[Saved entries]

↓

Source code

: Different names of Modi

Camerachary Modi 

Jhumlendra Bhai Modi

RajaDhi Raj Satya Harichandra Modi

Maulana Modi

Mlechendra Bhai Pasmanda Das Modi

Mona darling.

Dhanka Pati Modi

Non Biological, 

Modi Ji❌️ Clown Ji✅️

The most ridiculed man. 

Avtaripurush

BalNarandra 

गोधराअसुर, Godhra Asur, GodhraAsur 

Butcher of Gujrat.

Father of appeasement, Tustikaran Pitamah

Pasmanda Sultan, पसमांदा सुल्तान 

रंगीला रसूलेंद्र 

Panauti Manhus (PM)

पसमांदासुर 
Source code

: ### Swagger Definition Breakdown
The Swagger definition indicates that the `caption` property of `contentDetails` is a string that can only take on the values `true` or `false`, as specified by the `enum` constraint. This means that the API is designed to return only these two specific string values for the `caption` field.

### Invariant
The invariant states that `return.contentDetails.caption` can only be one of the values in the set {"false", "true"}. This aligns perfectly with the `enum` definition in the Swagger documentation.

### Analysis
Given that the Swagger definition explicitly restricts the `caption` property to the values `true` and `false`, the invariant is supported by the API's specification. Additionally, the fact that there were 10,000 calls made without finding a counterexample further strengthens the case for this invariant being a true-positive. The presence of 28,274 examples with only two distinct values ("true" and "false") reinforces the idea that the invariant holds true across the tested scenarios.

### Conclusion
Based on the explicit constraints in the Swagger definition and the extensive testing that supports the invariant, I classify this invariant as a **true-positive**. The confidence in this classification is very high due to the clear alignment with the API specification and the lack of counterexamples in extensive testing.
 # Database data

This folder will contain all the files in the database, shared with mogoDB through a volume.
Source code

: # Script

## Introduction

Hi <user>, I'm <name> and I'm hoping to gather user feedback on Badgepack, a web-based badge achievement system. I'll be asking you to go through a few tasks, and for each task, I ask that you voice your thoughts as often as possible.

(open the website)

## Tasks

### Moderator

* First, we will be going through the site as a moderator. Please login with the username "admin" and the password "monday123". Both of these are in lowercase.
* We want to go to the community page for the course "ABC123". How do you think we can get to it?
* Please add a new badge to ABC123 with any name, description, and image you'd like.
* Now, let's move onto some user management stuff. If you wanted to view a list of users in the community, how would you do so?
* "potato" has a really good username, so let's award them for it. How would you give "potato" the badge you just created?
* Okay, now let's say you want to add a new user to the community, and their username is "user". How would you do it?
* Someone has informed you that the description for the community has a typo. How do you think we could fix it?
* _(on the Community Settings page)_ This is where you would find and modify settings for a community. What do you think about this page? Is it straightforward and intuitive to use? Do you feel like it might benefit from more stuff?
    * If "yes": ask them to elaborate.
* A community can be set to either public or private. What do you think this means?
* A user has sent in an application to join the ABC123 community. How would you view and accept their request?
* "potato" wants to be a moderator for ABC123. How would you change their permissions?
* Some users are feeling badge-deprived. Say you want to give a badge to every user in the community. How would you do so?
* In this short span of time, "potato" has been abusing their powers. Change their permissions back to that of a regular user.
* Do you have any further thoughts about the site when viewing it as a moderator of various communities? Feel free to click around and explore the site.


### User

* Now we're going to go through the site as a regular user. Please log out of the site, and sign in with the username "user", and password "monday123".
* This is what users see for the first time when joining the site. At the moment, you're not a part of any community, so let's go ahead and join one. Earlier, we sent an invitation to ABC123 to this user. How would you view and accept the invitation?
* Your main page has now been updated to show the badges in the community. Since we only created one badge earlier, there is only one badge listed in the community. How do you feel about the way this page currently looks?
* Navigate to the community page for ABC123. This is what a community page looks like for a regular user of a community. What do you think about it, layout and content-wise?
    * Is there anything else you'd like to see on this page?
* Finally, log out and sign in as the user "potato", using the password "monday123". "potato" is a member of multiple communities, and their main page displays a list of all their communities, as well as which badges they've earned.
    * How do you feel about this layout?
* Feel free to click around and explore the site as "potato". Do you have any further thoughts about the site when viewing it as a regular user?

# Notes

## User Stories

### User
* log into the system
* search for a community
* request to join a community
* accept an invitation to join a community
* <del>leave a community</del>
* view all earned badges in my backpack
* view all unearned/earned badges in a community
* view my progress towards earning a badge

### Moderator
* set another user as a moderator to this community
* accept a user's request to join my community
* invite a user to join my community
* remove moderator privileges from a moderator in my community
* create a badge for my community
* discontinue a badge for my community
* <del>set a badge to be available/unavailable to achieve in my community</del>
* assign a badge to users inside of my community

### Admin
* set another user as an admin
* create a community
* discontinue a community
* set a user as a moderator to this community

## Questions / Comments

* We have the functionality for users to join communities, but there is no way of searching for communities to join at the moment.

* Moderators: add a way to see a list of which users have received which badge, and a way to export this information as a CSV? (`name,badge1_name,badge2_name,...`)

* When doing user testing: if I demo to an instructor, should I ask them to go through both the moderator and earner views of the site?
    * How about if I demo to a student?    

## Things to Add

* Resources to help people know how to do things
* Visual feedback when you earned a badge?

↑
↓

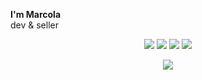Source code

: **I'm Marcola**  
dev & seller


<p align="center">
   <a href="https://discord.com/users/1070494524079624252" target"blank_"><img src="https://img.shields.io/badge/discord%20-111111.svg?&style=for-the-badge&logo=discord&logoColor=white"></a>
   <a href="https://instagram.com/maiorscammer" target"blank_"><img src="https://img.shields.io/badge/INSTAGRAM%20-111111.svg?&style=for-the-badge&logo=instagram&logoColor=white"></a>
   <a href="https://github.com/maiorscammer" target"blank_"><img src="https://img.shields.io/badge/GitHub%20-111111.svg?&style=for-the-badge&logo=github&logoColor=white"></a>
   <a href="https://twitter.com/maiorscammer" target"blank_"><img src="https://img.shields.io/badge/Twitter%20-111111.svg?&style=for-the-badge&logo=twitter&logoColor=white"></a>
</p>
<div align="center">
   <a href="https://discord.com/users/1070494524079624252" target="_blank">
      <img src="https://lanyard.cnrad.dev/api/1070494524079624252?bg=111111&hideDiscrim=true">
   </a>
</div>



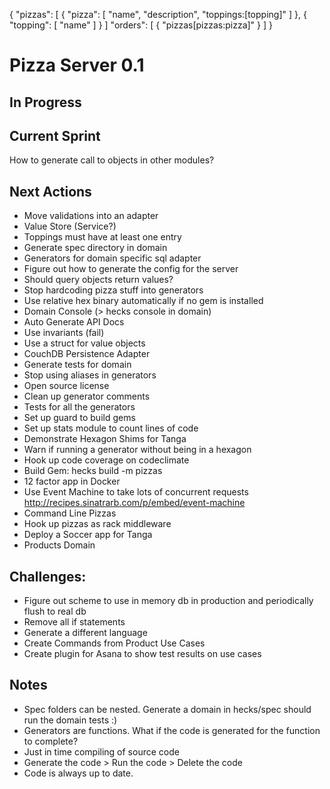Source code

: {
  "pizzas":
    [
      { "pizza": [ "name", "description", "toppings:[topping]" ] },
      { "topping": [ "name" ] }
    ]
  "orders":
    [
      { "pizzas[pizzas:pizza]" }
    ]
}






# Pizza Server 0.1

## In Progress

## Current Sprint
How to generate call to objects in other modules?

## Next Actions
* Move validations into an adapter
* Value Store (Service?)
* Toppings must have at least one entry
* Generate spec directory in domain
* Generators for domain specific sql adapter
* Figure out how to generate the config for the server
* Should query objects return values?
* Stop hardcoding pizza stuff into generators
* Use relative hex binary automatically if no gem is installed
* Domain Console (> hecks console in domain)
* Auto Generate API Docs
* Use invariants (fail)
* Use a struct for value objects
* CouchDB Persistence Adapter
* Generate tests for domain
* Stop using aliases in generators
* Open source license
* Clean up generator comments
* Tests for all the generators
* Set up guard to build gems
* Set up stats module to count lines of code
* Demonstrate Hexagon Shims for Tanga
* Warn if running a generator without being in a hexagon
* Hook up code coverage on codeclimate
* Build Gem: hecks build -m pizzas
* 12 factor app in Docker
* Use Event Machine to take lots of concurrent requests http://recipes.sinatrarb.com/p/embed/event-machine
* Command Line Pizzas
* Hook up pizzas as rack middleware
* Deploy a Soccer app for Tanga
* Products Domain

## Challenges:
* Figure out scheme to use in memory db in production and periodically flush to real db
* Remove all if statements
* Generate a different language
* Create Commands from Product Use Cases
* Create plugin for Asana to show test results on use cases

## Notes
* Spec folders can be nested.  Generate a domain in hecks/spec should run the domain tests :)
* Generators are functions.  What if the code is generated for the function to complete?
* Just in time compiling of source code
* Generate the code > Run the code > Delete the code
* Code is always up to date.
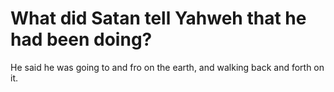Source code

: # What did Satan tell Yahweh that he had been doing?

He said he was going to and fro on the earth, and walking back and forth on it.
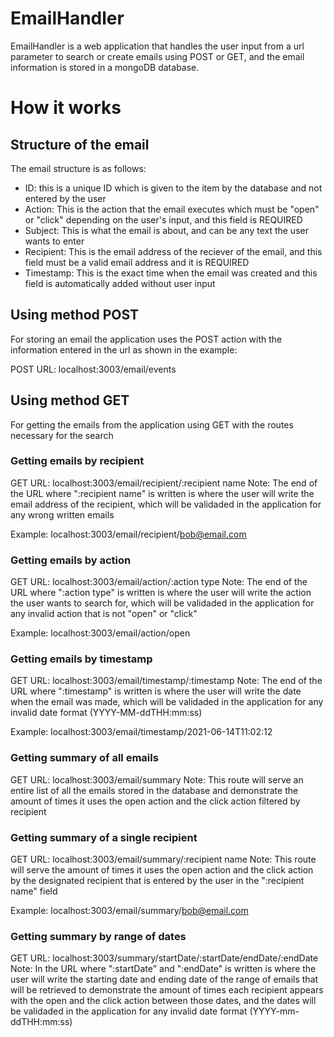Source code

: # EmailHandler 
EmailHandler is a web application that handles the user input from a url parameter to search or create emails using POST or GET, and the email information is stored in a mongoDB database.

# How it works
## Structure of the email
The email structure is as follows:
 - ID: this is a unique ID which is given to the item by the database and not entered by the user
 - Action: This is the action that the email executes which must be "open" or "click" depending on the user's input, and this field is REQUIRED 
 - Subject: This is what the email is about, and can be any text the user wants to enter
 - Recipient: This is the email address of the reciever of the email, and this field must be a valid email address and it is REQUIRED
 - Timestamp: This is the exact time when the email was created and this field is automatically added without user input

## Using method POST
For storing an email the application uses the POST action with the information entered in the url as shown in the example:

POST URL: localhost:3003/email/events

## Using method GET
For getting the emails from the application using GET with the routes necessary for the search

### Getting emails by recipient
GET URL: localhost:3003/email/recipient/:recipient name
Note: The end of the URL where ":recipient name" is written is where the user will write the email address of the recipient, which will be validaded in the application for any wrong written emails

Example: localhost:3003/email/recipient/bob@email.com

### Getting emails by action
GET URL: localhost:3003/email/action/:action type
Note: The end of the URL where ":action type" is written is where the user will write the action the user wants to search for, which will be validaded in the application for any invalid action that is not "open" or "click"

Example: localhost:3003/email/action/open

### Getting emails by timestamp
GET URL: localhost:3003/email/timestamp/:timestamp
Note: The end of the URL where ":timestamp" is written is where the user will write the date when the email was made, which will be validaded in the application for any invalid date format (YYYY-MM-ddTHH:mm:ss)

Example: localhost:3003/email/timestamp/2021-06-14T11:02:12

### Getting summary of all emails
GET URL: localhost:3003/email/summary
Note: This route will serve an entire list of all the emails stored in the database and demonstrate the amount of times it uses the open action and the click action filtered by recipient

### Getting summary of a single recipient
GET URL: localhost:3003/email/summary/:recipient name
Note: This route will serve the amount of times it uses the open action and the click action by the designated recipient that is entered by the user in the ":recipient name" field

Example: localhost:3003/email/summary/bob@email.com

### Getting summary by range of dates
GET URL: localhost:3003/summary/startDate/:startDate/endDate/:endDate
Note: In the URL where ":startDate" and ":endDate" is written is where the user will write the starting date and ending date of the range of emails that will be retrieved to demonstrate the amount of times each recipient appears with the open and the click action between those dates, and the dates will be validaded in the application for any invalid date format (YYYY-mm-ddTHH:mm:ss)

↑

- EXERCISE BRIEF
Pictures do not belong in the answer. Return the lines above starting at the one with "Shims for Tanga" and ending at the one with "- Action: This", both kept, exactly.

- SOLUTION TO THE PROBLEM
* Demonstrate Hexagon Shims for Tanga
* Warn if running a generator without being in a hexagon
* Hook up code coverage on codeclimate
* Build Gem: hecks build -m pizzas
* 12 factor app in Docker
* Use Event Machine to take lots of concurrent requests http://recipes.sinatrarb.com/p/embed/event-machine
* Command Line Pizzas
* Hook up pizzas as rack middleware
* Deploy a Soccer app for Tanga
* Products Domain

## Challenges:
* Figure out scheme to use in memory db in production and periodically flush to real db
* Remove all if statements
* Generate a different language
* Create Commands from Product Use Cases
* Create plugin for Asana to show test results on use cases

## Notes
* Spec folders can be nested.  Generate a domain in hecks/spec should run the domain tests :)
* Generators are functions.  What if the code is generated for the function to complete?
* Just in time compiling of source code
* Generate the code > Run the code > Delete the code
* Code is always up to date.
Source code

: # What did Satan tell Yahweh that he had been doing?

He said he was going to and fro on the earth, and walking back and forth on it.
Source code

: # EmailHandler 
EmailHandler is a web application that handles the user input from a url parameter to search or create emails using POST or GET, and the email information is stored in a mongoDB database.

# How it works
## Structure of the email
The email structure is as follows:
 - ID: this is a unique ID which is given to the item by the database and not entered by the user
 - Action: This is the action that the email executes which must be "open" or "click" depending on the user's input, and this field is REQUIRED 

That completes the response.